What this task involves: The required lines are those that contain "optional"; pull them out of the data and copy them.

Data section:
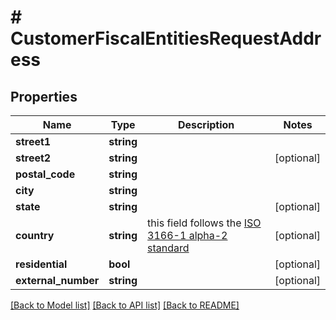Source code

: # # CustomerFiscalEntitiesRequestAddress

## Properties

Name | Type | Description | Notes
------------ | ------------- | ------------- | -------------
**street1** | **string** |  |
**street2** | **string** |  | [optional]
**postal_code** | **string** |  |
**city** | **string** |  |
**state** | **string** |  | [optional]
**country** | **string** | this field follows the [ISO 3166-1 alpha-2 standard](https://en.wikipedia.org/wiki/ISO_3166-1_alpha-2) | [optional]
**residential** | **bool** |  | [optional]
**external_number** | **string** |  | [optional]

[[Back to Model list]](../../README.md#models) [[Back to API list]](../../README.md#endpoints) [[Back to README]](../../README.md)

Answer to this exercise:
**street2** | **string** |  | [optional]
**state** | **string** |  | [optional]
**country** | **string** | this field follows the [ISO 3166-1 alpha-2 standard](https://en.wikipedia.org/wiki/ISO_3166-1_alpha-2) | [optional]
**residential** | **bool** |  | [optional]
**external_number** | **string** |  | [optional]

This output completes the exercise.